Work task: Lines before the one with "## Setting Up End-to-End Test Environment" are left out; return that line and all that follow it, exactly, through the end of the data.

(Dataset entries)
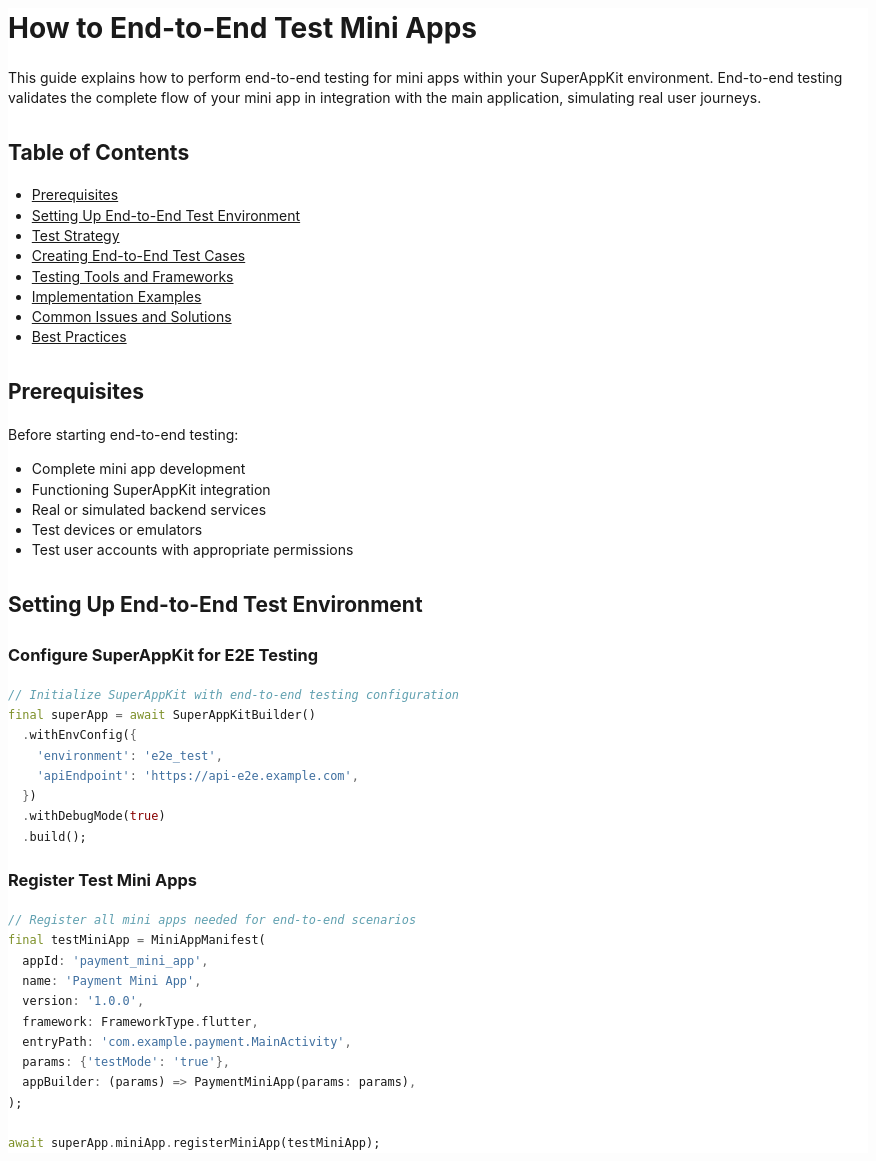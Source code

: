# How to End-to-End Test Mini Apps

This guide explains how to perform end-to-end testing for mini apps within your SuperAppKit environment. End-to-end testing validates the complete flow of your mini app in integration with the main application, simulating real user journeys.

## Table of Contents
- [Prerequisites](#prerequisites)
- [Setting Up End-to-End Test Environment](#setting-up-end-to-end-test-environment)
- [Test Strategy](#test-strategy)
- [Creating End-to-End Test Cases](#creating-end-to-end-test-cases)
- [Testing Tools and Frameworks](#testing-tools-and-frameworks)
- [Implementation Examples](#implementation-examples)
- [Common Issues and Solutions](#common-issues-and-solutions)
- [Best Practices](#best-practices)

## Prerequisites

Before starting end-to-end testing:

- Complete mini app development
- Functioning SuperAppKit integration
- Real or simulated backend services
- Test devices or emulators
- Test user accounts with appropriate permissions

## Setting Up End-to-End Test Environment

### Configure SuperAppKit for E2E Testing

```dart
// Initialize SuperAppKit with end-to-end testing configuration
final superApp = await SuperAppKitBuilder()
  .withEnvConfig({
    'environment': 'e2e_test',
    'apiEndpoint': 'https://api-e2e.example.com',
  })
  .withDebugMode(true)
  .build();
```

### Register Test Mini Apps

```dart
// Register all mini apps needed for end-to-end scenarios
final testMiniApp = MiniAppManifest(
  appId: 'payment_mini_app',
  name: 'Payment Mini App',
  version: '1.0.0',
  framework: FrameworkType.flutter,
  entryPath: 'com.example.payment.MainActivity',
  params: {'testMode': 'true'},
  appBuilder: (params) => PaymentMiniApp(params: params),
);

await superApp.miniApp.registerMiniApp(testMiniApp);
```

Answer below:
## Setting Up End-to-End Test Environment

### Configure SuperAppKit for E2E Testing

```dart
// Initialize SuperAppKit with end-to-end testing configuration
final superApp = await SuperAppKitBuilder()
  .withEnvConfig({
    'environment': 'e2e_test',
    'apiEndpoint': 'https://api-e2e.example.com',
  })
  .withDebugMode(true)
  .build();
```

### Register Test Mini Apps

```dart
// Register all mini apps needed for end-to-end scenarios
final testMiniApp = MiniAppManifest(
  appId: 'payment_mini_app',
  name: 'Payment Mini App',
  version: '1.0.0',
  framework: FrameworkType.flutter,
  entryPath: 'com.example.payment.MainActivity',
  params: {'testMode': 'true'},
  appBuilder: (params) => PaymentMiniApp(params: params),
);

await superApp.miniApp.registerMiniApp(testMiniApp);
```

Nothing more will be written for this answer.